§ **Work to complete**:
In the data, extract each line that holds the string "scale".

§ **Given records**:
------
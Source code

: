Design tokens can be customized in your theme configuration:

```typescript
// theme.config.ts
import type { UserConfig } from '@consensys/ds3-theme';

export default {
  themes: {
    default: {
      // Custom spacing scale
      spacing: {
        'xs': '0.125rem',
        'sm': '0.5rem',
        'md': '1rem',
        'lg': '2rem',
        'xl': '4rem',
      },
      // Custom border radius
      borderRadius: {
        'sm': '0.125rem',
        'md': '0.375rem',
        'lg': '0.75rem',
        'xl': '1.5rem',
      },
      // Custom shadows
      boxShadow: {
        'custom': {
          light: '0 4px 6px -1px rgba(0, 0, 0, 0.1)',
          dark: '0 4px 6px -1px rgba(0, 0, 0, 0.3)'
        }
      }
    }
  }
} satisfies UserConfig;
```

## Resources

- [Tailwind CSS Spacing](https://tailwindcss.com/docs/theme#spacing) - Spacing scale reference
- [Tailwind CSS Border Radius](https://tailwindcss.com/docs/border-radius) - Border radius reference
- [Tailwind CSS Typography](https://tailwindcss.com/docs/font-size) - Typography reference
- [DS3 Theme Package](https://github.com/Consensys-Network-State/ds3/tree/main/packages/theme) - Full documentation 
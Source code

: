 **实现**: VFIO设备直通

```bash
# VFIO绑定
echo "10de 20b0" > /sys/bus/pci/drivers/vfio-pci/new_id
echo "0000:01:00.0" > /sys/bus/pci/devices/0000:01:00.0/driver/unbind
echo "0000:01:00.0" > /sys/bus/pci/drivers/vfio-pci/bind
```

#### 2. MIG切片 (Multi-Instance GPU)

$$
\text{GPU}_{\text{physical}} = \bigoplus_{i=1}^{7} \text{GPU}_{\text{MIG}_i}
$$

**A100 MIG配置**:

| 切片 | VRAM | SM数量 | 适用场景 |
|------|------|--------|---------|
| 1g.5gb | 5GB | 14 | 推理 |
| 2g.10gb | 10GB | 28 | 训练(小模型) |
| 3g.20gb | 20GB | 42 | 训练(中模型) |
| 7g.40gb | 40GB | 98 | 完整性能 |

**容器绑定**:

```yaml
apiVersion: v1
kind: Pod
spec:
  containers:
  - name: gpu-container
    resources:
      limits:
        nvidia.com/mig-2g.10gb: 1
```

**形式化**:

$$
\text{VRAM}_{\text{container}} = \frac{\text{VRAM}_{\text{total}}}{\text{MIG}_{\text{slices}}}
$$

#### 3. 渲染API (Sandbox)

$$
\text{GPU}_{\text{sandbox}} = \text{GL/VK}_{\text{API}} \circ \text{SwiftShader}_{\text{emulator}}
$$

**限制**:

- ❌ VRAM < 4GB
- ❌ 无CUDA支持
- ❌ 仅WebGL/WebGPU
------
§ **Output for this exercise**:
      // Custom spacing scale
- [Tailwind CSS Spacing](https://tailwindcss.com/docs/theme#spacing) - Spacing scale reference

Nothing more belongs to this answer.